──────── Supplied material ────────
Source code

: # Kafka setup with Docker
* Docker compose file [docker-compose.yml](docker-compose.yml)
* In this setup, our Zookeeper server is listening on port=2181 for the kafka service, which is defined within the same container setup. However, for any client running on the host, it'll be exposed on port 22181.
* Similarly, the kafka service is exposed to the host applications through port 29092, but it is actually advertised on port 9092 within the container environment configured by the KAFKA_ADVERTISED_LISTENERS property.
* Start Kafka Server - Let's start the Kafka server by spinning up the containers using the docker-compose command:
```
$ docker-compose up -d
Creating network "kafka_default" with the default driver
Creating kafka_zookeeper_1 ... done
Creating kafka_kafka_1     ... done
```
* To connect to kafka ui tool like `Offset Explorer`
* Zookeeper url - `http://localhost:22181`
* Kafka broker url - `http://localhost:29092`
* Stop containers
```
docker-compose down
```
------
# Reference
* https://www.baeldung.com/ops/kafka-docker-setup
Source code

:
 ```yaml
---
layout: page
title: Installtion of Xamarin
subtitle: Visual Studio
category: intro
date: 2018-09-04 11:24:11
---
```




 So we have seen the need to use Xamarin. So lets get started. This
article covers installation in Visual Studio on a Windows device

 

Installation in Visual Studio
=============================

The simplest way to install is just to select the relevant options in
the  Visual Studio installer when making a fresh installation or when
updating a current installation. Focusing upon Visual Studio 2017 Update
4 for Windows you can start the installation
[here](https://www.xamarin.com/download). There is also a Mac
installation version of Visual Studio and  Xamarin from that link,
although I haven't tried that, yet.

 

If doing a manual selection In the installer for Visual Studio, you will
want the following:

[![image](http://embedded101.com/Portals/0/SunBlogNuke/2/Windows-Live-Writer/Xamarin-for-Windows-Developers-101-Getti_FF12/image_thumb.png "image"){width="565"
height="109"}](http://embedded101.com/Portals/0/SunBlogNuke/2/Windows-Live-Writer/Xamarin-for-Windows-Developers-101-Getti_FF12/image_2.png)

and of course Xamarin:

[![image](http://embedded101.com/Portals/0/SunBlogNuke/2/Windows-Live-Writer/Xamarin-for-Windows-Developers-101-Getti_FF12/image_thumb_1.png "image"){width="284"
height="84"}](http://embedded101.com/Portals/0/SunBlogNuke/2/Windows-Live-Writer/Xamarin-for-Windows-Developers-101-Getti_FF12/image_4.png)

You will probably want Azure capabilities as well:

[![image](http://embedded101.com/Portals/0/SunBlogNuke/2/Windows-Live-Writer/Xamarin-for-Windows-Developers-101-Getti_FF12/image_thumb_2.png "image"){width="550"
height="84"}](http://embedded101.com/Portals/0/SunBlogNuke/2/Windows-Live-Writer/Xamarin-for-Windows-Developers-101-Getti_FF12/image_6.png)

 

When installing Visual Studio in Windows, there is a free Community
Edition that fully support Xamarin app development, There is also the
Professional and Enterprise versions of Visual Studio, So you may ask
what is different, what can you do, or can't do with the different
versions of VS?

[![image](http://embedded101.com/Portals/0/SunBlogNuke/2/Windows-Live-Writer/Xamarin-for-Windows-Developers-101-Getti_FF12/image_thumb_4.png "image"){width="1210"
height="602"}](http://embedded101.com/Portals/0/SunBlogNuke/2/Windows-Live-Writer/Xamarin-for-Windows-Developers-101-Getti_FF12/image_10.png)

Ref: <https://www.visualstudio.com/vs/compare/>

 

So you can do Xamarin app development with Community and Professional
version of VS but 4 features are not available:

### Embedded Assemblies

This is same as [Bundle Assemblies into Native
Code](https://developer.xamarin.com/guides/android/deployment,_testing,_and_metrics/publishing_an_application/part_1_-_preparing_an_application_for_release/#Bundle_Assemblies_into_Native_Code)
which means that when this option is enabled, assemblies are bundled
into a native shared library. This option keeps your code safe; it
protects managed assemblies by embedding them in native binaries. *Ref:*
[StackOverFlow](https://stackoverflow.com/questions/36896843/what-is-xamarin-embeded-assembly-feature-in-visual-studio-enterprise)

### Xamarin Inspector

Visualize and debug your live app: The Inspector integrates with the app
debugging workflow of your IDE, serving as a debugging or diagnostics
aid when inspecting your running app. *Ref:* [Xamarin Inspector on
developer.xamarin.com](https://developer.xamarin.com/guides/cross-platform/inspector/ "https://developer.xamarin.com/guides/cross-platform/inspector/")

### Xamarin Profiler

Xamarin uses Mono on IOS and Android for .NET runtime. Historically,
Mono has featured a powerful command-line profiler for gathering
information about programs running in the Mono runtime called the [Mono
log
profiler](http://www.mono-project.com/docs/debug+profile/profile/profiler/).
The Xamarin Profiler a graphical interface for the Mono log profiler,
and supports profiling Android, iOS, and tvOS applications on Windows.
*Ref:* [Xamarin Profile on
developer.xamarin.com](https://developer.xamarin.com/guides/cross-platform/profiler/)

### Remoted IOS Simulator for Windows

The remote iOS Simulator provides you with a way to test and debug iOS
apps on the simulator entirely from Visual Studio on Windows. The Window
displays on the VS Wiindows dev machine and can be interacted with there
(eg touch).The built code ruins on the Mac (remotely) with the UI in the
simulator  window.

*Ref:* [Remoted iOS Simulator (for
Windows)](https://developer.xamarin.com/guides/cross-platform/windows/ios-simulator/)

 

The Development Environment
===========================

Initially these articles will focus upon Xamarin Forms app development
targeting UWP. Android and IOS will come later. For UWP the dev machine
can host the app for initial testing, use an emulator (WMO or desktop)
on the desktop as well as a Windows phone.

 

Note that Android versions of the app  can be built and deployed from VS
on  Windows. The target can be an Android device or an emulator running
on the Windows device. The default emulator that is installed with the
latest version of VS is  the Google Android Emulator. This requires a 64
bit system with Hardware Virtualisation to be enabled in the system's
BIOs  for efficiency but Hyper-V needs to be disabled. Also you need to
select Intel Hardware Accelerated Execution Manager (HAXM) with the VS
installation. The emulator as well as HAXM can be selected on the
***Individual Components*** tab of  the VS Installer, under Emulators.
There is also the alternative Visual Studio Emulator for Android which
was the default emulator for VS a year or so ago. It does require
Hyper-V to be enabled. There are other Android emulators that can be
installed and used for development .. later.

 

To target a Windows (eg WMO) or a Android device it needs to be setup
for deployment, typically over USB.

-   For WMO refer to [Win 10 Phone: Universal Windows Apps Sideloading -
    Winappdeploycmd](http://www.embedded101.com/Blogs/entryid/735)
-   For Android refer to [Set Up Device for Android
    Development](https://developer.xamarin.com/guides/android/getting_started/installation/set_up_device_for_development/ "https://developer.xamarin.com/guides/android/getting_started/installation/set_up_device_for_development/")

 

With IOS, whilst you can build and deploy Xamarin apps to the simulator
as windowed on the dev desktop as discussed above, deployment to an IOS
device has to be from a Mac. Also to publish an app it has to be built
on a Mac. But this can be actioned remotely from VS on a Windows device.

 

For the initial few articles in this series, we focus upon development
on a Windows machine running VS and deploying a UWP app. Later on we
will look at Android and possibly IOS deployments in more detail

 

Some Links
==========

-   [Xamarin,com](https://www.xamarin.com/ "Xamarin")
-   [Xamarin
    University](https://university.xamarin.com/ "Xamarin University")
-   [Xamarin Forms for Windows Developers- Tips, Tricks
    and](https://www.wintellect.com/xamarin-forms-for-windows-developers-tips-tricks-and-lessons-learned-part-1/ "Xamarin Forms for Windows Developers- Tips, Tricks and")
────────
Write out exactly the lines that fall from the line with "protects managed assemblies" to the line with "[Xamarin Profile on" in the records above, keeping both ends.

protects managed assemblies by embedding them in native binaries. *Ref:*
[StackOverFlow](https://stackoverflow.com/questions/36896843/what-is-xamarin-embeded-assembly-feature-in-visual-studio-enterprise)

### Xamarin Inspector

Visualize and debug your live app: The Inspector integrates with the app
debugging workflow of your IDE, serving as a debugging or diagnostics
aid when inspecting your running app. *Ref:* [Xamarin Inspector on
developer.xamarin.com](https://developer.xamarin.com/guides/cross-platform/inspector/ "https://developer.xamarin.com/guides/cross-platform/inspector/")

### Xamarin Profiler

Xamarin uses Mono on IOS and Android for .NET runtime. Historically,
Mono has featured a powerful command-line profiler for gathering
information about programs running in the Mono runtime called the [Mono
log
profiler](http://www.mono-project.com/docs/debug+profile/profile/profiler/).
The Xamarin Profiler a graphical interface for the Mono log profiler,
and supports profiling Android, iOS, and tvOS applications on Windows.
*Ref:* [Xamarin Profile on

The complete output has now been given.